Record set:
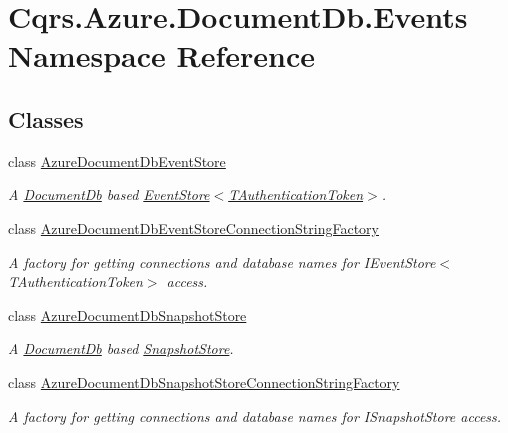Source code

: \hypertarget{namespaceCqrs_1_1Azure_1_1DocumentDb_1_1Events}{}\section{Cqrs.\+Azure.\+Document\+Db.\+Events Namespace Reference}
\label{namespaceCqrs_1_1Azure_1_1DocumentDb_1_1Events}
\subsection*{Classes}
\begin{DoxyCompactItemize}
\item 
class \hyperlink{classCqrs_1_1Azure_1_1DocumentDb_1_1Events_1_1AzureDocumentDbEventStore}{Azure\+Document\+Db\+Event\+Store}
\begin{DoxyCompactList}\small\item\em A \hyperlink{namespaceCqrs_1_1Azure_1_1DocumentDb}{Document\+Db} based \hyperlink{classCqrs_1_1Events_1_1EventStore_a6346cb2aea4c5b4e740dc6cfb15abab8_a6346cb2aea4c5b4e740dc6cfb15abab8}{Event\+Store$<$\+T\+Authentication\+Token$>$}. \end{DoxyCompactList}\item 
class \hyperlink{classCqrs_1_1Azure_1_1DocumentDb_1_1Events_1_1AzureDocumentDbEventStoreConnectionStringFactory}{Azure\+Document\+Db\+Event\+Store\+Connection\+String\+Factory}
\begin{DoxyCompactList}\small\item\em A factory for getting connections and database names for I\+Event\+Store$<$\+T\+Authentication\+Token$>$ access. \end{DoxyCompactList}\item 
class \hyperlink{classCqrs_1_1Azure_1_1DocumentDb_1_1Events_1_1AzureDocumentDbSnapshotStore}{Azure\+Document\+Db\+Snapshot\+Store}
\begin{DoxyCompactList}\small\item\em A \hyperlink{namespaceCqrs_1_1Azure_1_1DocumentDb}{Document\+Db} based \hyperlink{classCqrs_1_1Snapshots_1_1SnapshotStore_aa8ab186f864443c7d9647a4522864a84_aa8ab186f864443c7d9647a4522864a84}{Snapshot\+Store}. \end{DoxyCompactList}\item 
class \hyperlink{classCqrs_1_1Azure_1_1DocumentDb_1_1Events_1_1AzureDocumentDbSnapshotStoreConnectionStringFactory}{Azure\+Document\+Db\+Snapshot\+Store\+Connection\+String\+Factory}
\begin{DoxyCompactList}\small\item\em A factory for getting connections and database names for I\+Snapshot\+Store access. \end{DoxyCompactList}\item 

\end{DoxyCompactItemize}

What you need to do: Please state how many lines of the listing above hold "database", giving the number and nothing else.

Written answer: 2